It has now become clear that President Bush lied to the American people in order to promote a war. That war continues and has already led to the death of thousands of Iraqi civilians, hundreds of US soldiers, and countless Iraqi soldiers. In truth, Bush’s lies are more than just lies. They are high crimes and the President should now be subject to impeachment.

There are those who say that the President’s current popularity or the Republican majority in the House and Senate preclude the possibility of his impeachment. Perhaps they are underestimating the moral integrity of our Republican congressmen. In fact, some of them have already publicly stated their opinions on this subject. They did so in February of 1999 when they served as Impeachment Trial Managers for the Senate Impeachment Trial of former President Clinton. Let’s look at what they had to say then:

“There is a visibility factor in the president’s public acts, and those which betray a trust or reveal contempt for the law are hard to sweep under the rug...They reverberate, they ricochet all over the land and provide the worst possible example for our young people.” — Rep. Henry Hyde (R-Illinois)

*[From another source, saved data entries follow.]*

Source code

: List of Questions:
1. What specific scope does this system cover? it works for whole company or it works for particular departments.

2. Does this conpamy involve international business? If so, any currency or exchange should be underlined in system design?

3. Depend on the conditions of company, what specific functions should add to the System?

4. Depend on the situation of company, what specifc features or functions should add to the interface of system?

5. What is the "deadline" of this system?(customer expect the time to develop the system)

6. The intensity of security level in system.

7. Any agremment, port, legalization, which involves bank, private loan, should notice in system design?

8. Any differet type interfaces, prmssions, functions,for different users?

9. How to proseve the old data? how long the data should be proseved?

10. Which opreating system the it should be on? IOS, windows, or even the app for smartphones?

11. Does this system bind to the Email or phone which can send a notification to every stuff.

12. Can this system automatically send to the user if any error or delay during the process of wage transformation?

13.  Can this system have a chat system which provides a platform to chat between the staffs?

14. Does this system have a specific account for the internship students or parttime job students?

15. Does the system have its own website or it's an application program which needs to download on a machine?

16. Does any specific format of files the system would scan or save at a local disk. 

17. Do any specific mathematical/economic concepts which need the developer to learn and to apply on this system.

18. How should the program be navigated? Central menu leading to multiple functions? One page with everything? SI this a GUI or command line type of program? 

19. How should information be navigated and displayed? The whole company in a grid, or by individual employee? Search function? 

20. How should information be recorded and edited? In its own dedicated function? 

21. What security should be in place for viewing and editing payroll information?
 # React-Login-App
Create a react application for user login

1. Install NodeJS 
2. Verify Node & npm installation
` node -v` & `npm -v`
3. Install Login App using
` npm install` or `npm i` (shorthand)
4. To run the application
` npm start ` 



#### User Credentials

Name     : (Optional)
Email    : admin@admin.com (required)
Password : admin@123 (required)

“The truth is still the truth, and a lie is still a lie, and the rule of law should apply to everyone, no matter what excuses are made by the president’s defenders…We have done so because of our devotion to the rule of law and our fear that if the president does not suffer the legal and constitutional consequences of his actions, the impact of allowing the president to stand above the law will be felt for generations to come…laws not enforced are open invitations for more serious and more criminal behavior.” — Rep. James Sensenbrenner (R-Wisconsin)

“It would be wrong for you to tell America’s children that some lies are all right. It would be wrong to show the rest of the world that some of our laws don’t really matter.” — Steve Chabot (R-Ohio)

“I have also heard some senators from both sides of the aisle state publicly, “I think these offenses rise to the level of high crimes and misdemeanors.” Now, to state publicly that you believe that high crimes and misdemeanors have occurred but for some reason you have this desire not to remove the president — that desire, though, does not square with the law, the Constitution, and the Senate’s precedents for removing federal judges for similar offenses.” —Steve Buyer (R- Indiana)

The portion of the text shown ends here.